Turneffe Island Lodge in Belize is one such place. Everything is done to a Tee; great food and drink and some of Belize's best fishing to boot. But like I said, it is remote (on its own small island) It would be romantic and all, but definitely nothing to do, much after dinner. At places I go, the other fishermen are all in their rooms doing God only knows what.....by 8:30 at night. UGH! (Of course, being a newlywed, you have other options.....)

This is going to sound strange but other than Cancun, the only possibility I can think of, is good 'ol Key West, Florida. Depending on when you arrive in May, you may be off season as far as rates go.
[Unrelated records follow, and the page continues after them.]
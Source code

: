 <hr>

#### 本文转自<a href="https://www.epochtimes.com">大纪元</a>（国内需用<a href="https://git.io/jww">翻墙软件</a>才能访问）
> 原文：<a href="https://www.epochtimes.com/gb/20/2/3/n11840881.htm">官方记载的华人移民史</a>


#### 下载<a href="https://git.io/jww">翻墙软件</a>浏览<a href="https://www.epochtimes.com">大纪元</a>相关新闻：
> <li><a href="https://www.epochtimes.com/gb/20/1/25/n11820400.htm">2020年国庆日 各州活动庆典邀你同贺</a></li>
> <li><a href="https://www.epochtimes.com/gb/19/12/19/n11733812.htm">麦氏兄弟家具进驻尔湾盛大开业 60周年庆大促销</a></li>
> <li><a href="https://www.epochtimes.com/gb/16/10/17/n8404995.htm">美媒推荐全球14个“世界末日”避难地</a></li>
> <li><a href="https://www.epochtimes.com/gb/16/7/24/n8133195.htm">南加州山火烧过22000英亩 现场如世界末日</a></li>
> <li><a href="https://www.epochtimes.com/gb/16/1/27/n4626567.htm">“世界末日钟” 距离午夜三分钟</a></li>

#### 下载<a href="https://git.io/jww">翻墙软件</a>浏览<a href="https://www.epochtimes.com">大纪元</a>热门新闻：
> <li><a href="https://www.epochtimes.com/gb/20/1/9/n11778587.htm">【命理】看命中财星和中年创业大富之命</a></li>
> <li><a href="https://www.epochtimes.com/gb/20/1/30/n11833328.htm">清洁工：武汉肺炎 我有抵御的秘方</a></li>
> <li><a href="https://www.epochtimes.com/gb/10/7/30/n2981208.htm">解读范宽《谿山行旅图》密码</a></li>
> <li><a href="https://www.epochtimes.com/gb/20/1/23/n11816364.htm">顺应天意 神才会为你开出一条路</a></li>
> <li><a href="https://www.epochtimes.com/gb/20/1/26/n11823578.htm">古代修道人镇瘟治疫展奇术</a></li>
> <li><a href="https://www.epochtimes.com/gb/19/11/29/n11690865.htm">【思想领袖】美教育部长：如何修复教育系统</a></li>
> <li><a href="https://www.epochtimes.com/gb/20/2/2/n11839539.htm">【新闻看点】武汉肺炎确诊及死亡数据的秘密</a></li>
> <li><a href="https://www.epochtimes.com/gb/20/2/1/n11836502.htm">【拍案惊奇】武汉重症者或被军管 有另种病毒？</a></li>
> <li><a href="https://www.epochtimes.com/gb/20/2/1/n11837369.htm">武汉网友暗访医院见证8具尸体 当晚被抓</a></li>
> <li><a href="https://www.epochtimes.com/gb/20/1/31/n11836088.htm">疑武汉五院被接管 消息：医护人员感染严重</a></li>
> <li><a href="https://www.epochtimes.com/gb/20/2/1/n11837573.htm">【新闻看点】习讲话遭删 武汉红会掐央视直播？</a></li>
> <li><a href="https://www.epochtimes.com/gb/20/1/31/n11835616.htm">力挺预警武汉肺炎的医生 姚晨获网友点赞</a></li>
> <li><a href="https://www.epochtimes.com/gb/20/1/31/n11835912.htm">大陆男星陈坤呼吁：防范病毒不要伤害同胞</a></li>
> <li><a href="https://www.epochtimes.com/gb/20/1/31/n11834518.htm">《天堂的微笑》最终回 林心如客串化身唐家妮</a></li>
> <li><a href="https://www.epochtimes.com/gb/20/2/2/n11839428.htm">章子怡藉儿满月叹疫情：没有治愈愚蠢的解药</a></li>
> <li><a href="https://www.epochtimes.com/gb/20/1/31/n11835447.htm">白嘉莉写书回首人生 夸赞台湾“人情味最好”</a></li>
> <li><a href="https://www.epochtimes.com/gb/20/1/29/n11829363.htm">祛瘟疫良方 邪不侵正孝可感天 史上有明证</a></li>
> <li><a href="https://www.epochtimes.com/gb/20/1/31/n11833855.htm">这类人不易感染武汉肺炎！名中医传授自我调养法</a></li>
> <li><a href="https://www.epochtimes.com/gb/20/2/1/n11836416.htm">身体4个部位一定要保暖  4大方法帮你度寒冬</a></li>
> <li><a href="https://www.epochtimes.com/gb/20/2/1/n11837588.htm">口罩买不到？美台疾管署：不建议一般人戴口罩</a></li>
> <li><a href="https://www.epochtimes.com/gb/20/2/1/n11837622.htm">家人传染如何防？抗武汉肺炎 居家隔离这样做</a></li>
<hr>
However, tarpon season will be in full swing. There are some huge tides in May (good for tarpon) so you will have to make a plan with your guide to fish permit at the bottom of the incoming and outgoing tides. Otherwise there is just too much water on the flats. The permit get spread out and are harder to spot in the deep water. Also contrary to popular belief over the past 5 decades, there ARE bonefish, west of Key West. I think most of the guides know where to find them. 

Finally, there are also mutton snapper that come up onto the flats. Next to permit, these were my favorite flats species and I and my clients hold/held 2 world records for muttons and they were all caught west of Key West. Today the guides say the muttons are gone and don't come up on the flats. But I think this is just a new generation that doesn't know how to hunt them, or what they look like on the flats. Personally, I'd need to see this for myself.

Anyway, the night life of Key West needs no introduction...the place is a zoo, almost 24 hours a day.

Those are about the only 2 places I can think of where there is actually something to do, besides fish. But at the same time, the fishing is excellent.


----------



## Meadowlark (Jul 19, 2008)

A couple of places I've been I'd recommend: 

1) San Pedro Ambergrise Caye Belize (arrange for guides through the Hotel you are staying at)

2) Cozumel ( fishing the flats on north of the island) (Guide Nacho Euan)

There are considerably better fishing destinations in the Caribbean, but for a honeymoon in which you probably have other priorities the above two locations would be my recommendation. May is a very good month to fish both those locations....excellent tidal movement. 

There is plenty to do in either location besides the fishing. 

Just north of Ambergris Caye lies Cheutumal Bay where there is some outstanding Permit fishing in May...but accommodations are not nearly as nice on the Mexican mainland...and really nothing to do but fishing. 

Bahamas are another option which I personally would strongly consider. I've fished several of the islands including Crooked island, Long Island, Auckland's, Exuma, etc. The recent hurricane could set up some great fishing in those areas...but the accommodations may have suffered unrepaired damage....be sure to check this out if interested. 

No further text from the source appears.